START Entries supplied

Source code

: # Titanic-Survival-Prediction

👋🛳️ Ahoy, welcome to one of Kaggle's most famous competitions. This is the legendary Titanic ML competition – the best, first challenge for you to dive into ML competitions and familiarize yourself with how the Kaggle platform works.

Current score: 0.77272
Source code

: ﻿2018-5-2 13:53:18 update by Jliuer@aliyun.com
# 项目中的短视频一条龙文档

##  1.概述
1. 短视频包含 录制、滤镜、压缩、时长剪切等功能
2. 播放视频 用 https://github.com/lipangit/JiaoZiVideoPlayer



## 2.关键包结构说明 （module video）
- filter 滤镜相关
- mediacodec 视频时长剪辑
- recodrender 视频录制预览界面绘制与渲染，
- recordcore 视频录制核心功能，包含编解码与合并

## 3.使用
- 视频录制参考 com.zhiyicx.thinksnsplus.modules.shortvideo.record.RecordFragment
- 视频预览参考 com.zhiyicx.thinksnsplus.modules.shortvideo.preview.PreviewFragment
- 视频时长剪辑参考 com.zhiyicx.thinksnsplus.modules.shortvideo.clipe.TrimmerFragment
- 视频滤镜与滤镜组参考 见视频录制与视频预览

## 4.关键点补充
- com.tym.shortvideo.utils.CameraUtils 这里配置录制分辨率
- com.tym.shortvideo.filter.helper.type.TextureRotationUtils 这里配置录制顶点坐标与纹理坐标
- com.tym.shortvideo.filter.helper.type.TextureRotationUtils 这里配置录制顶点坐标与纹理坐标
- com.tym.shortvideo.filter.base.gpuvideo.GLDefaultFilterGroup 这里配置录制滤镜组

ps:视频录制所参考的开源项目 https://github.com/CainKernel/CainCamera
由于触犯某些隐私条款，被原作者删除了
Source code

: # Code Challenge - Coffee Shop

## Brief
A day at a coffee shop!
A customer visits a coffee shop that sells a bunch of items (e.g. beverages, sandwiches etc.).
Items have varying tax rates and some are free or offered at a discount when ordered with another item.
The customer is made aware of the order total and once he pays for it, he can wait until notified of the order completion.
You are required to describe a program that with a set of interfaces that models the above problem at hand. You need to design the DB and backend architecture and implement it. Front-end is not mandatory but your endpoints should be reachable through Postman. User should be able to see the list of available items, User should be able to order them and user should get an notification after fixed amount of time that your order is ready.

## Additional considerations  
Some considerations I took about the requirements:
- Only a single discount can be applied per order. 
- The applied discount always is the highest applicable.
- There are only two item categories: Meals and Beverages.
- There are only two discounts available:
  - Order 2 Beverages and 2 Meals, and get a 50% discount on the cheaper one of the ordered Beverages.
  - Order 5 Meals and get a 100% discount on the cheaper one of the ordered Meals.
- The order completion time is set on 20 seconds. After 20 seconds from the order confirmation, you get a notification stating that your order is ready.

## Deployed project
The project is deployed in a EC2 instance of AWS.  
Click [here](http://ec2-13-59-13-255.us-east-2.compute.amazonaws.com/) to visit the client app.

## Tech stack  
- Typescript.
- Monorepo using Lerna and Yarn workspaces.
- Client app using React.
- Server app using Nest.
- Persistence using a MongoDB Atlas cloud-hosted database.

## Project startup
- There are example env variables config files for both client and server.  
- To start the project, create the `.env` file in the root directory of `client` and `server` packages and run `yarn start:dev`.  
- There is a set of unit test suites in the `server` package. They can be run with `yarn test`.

END Entries supplied

== What you need to do ==
Find how many lines of the listing hold "cheaper" and give the number by itself.

== Response to the task ==
2